Works in Progress

Is "Constitutional Veneration" an Obstacle to Constitutional Amendment? (with James Zink)

Some recent studies suggest that an aspect of institutional inertia in the US and elsewhere is attributable in part to the public's attitudes about the sanctity of founding documents. We present an experiment that replicates and expands on one of these studies. Our findings support the notion that individuals' "veneration" of the US Constitution biases them against amendment proposals and, furthermore, that individuals' favorable attitudes toward the Constitution specifically render them reluctant to amend it even if they disapprove of the US constitutional system more generally.

The Electoral Effect of Stop-and-Frisk (with Woo Chang Kang)

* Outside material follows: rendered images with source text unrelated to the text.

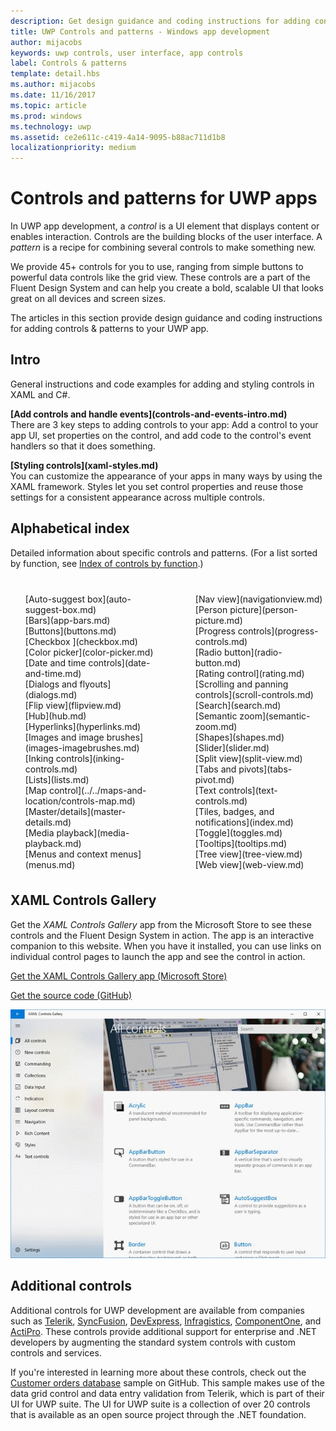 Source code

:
 ```yaml
---
description: Get design guidance and coding instructions for adding controls &amp; patterns to your UWP app. Find  over 45 powerful controls for you to use with your app.
title: UWP Controls and patterns - Windows app development
author: mijacobs
keywords: uwp controls, user interface, app controls
label: Controls & patterns
template: detail.hbs
ms.author: mijacobs
ms.date: 11/16/2017
ms.topic: article
ms.prod: windows
ms.technology: uwp
ms.assetid: ce2e611c-c419-4a14-9095-b88ac711d1b8
localizationpriority: medium
---
```

# Controls and patterns for UWP apps
 

In UWP app development, a <i>control</i> is a UI element that displays content or enables interaction. Controls are the building blocks of the user interface. A <i>pattern</i> is a recipe for combining several controls to make something new.

We provide 45+ controls for you to use, ranging from simple buttons to powerful data controls like the grid view.  These controls are a part of the Fluent Design System and can help you create a bold, scalable UI that looks great on all devices and screen sizes. 

The articles in this section provide design guidance and coding instructions for adding controls & patterns to your UWP app. 

## Intro

General instructions and code examples for adding and styling controls in XAML and C#.

<div class="side-by-side">
<div class="side-by-side-content">
  <div class="side-by-side-content-left">
   <p><b>[Add controls and handle events](controls-and-events-intro.md)</b> <br/>
   There are 3 key steps to adding controls to your app: Add a control to your app UI, set properties on the control, and add code to the control's event handlers so that it does something.</li>
</ul> 
</p>
  </div>
  <div class="side-by-side-content-right">
   <p><b>[Styling controls](xaml-styles.md)</b> <br/>
   You can customize the appearance of your apps in many ways by using the XAML framework. Styles let you set control properties and reuse those settings for a consistent appearance across multiple controls.</p>
  </div>
</div>
</div>

## Alphabetical index 

Detailed information about specific controls and patterns. (For a list sorted by function, see [Index of controls by function](controls-by-function.md).)

<div style="column-count: 2; column-gap: 40px; margin-top: 40px;" >
<ul style="margin-top: 0px; padding-top: 0px; list-style-type: none;">
<li style="list-style-type: none;">[Auto-suggest box](auto-suggest-box.md)</li>

<li style="list-style-type: none;">[Bars](app-bars.md)</li>

<li style="list-style-type: none;">[Buttons](buttons.md)</li>

<li style="list-style-type: none;">[Checkbox ](checkbox.md)</li>

<li style="list-style-type: none;">[Color picker](color-picker.md)</li>

<li style="list-style-type: none;">[Date and time controls](date-and-time.md)</li>


<li style="list-style-type: none;">[Dialogs and flyouts](dialogs.md)</li>

<li style="list-style-type: none;">[Flip view](flipview.md)</li>

<li style="list-style-type: none;">[Hub](hub.md)</li>

<li style="list-style-type: none;">[Hyperlinks](hyperlinks.md)</li>

<li style="list-style-type: none;">[Images and image brushes](images-imagebrushes.md)</li>

<li style="list-style-type: none;">[Inking controls](inking-controls.md)</li>

<li style="list-style-type: none;">[Lists](lists.md)</li>

<li style="list-style-type: none;">[Map control](../../maps-and-location/controls-map.md)</li>

<li style="list-style-type: none;">[Master/details](master-details.md)</li>

<li style="list-style-type: none;">[Media playback](media-playback.md)</li>

<li style="list-style-type: none;">[Menus and context menus](menus.md)</li>

<li style="list-style-type: none;">[Nav view](navigationview.md)</li>

<li style="list-style-type: none;">[Person picture](person-picture.md)</li>

<li style="list-style-type: none;">[Progress controls](progress-controls.md)</li>

<li style="list-style-type: none;">[Radio button](radio-button.md)</li>

<li style="list-style-type: none;">[Rating control](rating.md)</li>

<li style="list-style-type: none;">[Scrolling and panning controls](scroll-controls.md)</li>

<li style="list-style-type: none;">[Search](search.md)</li>

<li style="list-style-type: none;">[Semantic zoom](semantic-zoom.md)</li>

<li style="list-style-type: none;">[Shapes](shapes.md)</li>

<li style="list-style-type: none;">[Slider](slider.md)</li>

<li style="list-style-type: none;">[Split view](split-view.md)</li>

<li style="list-style-type: none;">[Tabs and pivots](tabs-pivot.md)</li>

<li style="list-style-type: none;">[Text controls](text-controls.md)</li>

<li style="list-style-type: none;">[Tiles, badges, and notifications](index.md)</li>


<li style="list-style-type: none;">[Toggle](toggles.md)</li>
<li style="list-style-type: none;">[Tooltips](tooltips.md)</li>

<li style="list-style-type: none;">[Tree view](tree-view.md)</li>

<li style="list-style-type: none;">[Web view](web-view.md)</li>
</ul>
</div>

## XAML Controls Gallery

Get the _XAML Controls Gallery_ app from the Microsoft Store to see these controls and the Fluent Design System in action. The app is an interactive companion to this website. When you have it installed, you can use links on individual control pages to launch the app and see the control in action.

[Get the XAML Controls Gallery app (Microsoft Store)](https://www.microsoft.com/store/productId/9MSVH128X2ZT)

[Get the source code (GitHub)](https://github.com/Microsoft/Windows-universal-samples/tree/master/Samples/XamlUIBasics)

![XAML Controls Gallery screen](images/xaml-controls-gallery.png)

## Additional controls

Additional controls for UWP development are available from companies such as [Telerik](http://www.telerik.com/), [SyncFusion](https://www.syncfusion.com/products/uwp), [DevExpress](https://www.devexpress.com/Products/NET/Controls/Win10Apps/),
[Infragistics](http://www.infragistics.com/products/universal-windows-platform), [ComponentOne](https://www.componentone.com/Studio/Platform/UWP), and [ActiPro](http://www.actiprosoftware.com/products/controls/universal). These controls provide additional support for enterprise and .NET developers by augmenting the standard system controls with custom controls and services.  

If you're interested in learning more about these controls, check out the [Customer orders database](https://github.com/Microsoft/Windows-appsample-customers-orders-database) sample on GitHub. This sample makes use of the data grid control and data entry validation from Telerik, which is part of their UI for UWP suite. The UI for UWP suite is a collection of over 20 controls that is available as an open source project through the .NET foundation.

Scholars have recently demonstrated that negative experiences with law enforcement can have a depressing effect on political participation. Here, we explore the impact of living in a neighborhood targeted by police for stop-and-frisk. To do so, we combine individual electoral participation in the 2009 and 2013 mayoral, 2010 and 2014 midterm, and the 2012 and 2016 presidential elections with records of stop-and-frisk activity in New York City. The results show that overall, stop-and-frisk reduced turnout among registered voters in midterm and mayoral elections. However, the effect of stop-and-frisk depends on individual-level characteristics of citizens living in areas of elevated police activity. Black, male, and older citizens were the most strongly demobilized by stop-and-frisk. Our results suggest that crime prevention strategies may have negative consequences for civic engagement and may exacerbate inequality in representation.

Big Brother Sees You, But Does He Rule You? The Relationship Between Birth Order and Political Participation (with Sven Oskarsson, Karl-Oskar Lindgren, and Richard Ohrvall)

While recent research finds strong evidence that birth order affects outcomes such as education, IQ scores, personality traits, earnings, and health, the evidence for effects on political outcomes is more limited. Based on population-wide data from Sweden, within-family estimates show that firstborns are significantly more likely to vote, stand for and be elected to political office. In addition, we test a number of potential mechanisms mediating the relationship between birth order and political participation. Disconfirming our expectations, the birth order effects do not seem to be mediated by socioeconomic status, cognitive ability or leadership skills. We also show that the birth order effects are unrelated to birth cohort but decrease with age. Our results suggest that big brother not only sees us; to a certain extent he also rules us.